# WHAT THE EXERCISE ASKS
In the entries that follow, the lines from the one with "### Prerequisites" through the one with "assignment in University." are the ones to write out, exactly and with both ends included. Nothing else should appear.

Collected data entries:
:::

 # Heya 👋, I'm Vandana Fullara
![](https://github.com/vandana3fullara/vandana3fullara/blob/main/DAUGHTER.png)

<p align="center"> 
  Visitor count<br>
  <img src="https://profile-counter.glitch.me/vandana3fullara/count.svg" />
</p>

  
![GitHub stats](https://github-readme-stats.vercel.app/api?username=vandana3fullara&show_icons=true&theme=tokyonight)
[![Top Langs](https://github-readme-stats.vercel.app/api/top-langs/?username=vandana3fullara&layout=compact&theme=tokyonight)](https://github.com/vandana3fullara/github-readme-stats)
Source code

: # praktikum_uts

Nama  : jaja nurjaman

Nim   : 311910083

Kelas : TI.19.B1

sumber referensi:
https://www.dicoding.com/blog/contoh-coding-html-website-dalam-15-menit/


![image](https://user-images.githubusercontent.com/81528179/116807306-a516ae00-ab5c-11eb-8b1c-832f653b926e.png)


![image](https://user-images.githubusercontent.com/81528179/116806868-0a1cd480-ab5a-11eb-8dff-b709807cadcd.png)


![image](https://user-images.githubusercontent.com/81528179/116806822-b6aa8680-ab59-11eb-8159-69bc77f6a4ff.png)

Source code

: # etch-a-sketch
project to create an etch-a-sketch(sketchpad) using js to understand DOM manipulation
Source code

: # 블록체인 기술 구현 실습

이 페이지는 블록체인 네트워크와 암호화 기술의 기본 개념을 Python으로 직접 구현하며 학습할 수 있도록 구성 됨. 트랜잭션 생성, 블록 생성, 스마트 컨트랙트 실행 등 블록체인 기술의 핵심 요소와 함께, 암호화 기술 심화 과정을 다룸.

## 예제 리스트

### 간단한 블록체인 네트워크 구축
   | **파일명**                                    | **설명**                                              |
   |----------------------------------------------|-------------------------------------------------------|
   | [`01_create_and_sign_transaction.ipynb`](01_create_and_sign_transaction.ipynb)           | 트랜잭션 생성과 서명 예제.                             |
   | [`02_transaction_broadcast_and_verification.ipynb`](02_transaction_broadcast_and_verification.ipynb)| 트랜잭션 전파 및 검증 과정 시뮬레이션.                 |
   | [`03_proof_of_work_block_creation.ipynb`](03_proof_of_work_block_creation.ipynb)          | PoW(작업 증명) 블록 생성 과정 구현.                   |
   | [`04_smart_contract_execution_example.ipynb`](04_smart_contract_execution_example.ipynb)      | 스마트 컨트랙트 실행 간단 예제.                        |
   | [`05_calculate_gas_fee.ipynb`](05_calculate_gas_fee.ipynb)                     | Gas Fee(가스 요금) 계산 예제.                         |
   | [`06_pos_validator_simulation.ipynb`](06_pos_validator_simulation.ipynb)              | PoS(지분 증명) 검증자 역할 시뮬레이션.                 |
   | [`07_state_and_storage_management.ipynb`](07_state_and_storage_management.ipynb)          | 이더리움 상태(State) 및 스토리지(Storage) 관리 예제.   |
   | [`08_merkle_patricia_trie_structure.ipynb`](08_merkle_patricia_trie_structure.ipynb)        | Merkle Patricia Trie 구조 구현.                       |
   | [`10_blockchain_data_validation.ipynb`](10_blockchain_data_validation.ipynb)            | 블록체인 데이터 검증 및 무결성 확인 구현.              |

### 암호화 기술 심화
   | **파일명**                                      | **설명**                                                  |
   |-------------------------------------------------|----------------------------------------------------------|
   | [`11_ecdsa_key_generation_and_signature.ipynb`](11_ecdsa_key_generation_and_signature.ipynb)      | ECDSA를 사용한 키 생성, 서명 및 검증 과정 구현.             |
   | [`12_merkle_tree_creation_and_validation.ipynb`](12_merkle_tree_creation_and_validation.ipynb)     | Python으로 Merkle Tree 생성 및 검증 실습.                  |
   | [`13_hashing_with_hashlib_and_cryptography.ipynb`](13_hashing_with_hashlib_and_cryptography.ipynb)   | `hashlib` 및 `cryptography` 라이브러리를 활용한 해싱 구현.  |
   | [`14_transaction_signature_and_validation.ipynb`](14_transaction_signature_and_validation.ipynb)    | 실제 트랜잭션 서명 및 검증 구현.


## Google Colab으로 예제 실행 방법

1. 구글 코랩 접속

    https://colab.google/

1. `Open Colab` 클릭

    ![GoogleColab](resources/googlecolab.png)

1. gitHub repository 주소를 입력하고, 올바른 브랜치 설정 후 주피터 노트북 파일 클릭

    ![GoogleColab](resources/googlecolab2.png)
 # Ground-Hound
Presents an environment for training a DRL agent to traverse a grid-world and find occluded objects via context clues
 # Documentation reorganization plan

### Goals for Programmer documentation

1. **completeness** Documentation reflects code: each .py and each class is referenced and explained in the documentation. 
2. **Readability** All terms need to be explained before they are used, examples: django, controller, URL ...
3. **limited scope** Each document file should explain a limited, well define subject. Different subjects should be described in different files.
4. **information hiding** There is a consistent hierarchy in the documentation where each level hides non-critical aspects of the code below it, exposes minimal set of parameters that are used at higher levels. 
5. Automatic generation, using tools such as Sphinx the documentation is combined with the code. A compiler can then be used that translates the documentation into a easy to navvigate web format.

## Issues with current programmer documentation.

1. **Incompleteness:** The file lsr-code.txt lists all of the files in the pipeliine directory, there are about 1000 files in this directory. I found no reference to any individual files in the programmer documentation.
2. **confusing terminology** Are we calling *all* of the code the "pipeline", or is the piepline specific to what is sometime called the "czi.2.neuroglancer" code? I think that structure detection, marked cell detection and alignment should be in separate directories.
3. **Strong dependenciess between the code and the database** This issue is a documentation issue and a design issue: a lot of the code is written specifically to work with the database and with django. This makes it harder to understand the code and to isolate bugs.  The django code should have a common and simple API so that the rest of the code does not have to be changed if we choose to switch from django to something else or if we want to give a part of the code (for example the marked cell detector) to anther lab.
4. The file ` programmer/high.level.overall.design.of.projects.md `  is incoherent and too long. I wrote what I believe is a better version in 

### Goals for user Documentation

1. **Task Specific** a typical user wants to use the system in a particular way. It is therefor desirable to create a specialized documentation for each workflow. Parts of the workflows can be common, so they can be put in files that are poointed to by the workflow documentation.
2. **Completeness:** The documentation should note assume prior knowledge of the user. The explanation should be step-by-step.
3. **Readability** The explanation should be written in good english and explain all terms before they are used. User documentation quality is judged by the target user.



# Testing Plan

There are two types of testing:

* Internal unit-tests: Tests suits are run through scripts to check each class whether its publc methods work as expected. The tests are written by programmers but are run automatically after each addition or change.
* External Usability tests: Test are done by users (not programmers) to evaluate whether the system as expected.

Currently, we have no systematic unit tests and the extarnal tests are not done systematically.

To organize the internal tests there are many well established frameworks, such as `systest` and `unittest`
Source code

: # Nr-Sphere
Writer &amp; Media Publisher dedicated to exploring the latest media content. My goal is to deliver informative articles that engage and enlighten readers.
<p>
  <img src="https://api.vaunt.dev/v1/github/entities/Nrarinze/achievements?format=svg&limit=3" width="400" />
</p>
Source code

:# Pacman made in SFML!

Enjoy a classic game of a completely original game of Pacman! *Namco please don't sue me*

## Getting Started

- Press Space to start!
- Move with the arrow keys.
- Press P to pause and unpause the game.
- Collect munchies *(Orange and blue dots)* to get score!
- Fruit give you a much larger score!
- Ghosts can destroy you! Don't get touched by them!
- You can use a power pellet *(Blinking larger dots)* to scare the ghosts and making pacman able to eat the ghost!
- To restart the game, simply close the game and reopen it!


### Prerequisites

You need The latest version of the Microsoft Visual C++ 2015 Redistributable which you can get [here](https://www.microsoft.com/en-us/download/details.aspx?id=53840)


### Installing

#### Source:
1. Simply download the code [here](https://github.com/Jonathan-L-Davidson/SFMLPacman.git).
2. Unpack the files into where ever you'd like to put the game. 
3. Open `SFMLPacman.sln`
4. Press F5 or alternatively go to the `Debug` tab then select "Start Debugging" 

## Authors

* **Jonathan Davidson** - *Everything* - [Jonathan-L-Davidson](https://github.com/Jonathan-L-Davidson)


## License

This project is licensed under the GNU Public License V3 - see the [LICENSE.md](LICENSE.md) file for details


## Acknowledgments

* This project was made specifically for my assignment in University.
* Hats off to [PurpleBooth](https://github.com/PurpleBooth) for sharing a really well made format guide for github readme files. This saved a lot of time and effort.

:::

# REPLY TO THE EXERCISE
### Prerequisites

You need The latest version of the Microsoft Visual C++ 2015 Redistributable which you can get [here](https://www.microsoft.com/en-us/download/details.aspx?id=53840)


### Installing

#### Source:
1. Simply download the code [here](https://github.com/Jonathan-L-Davidson/SFMLPacman.git).
2. Unpack the files into where ever you'd like to put the game. 
3. Open `SFMLPacman.sln`
4. Press F5 or alternatively go to the `Debug` tab then select "Start Debugging" 

## Authors

* **Jonathan Davidson** - *Everything* - [Jonathan-L-Davidson](https://github.com/Jonathan-L-Davidson)


## License

This project is licensed under the GNU Public License V3 - see the [LICENSE.md](LICENSE.md) file for details


## Acknowledgments

* This project was made specifically for my assignment in University.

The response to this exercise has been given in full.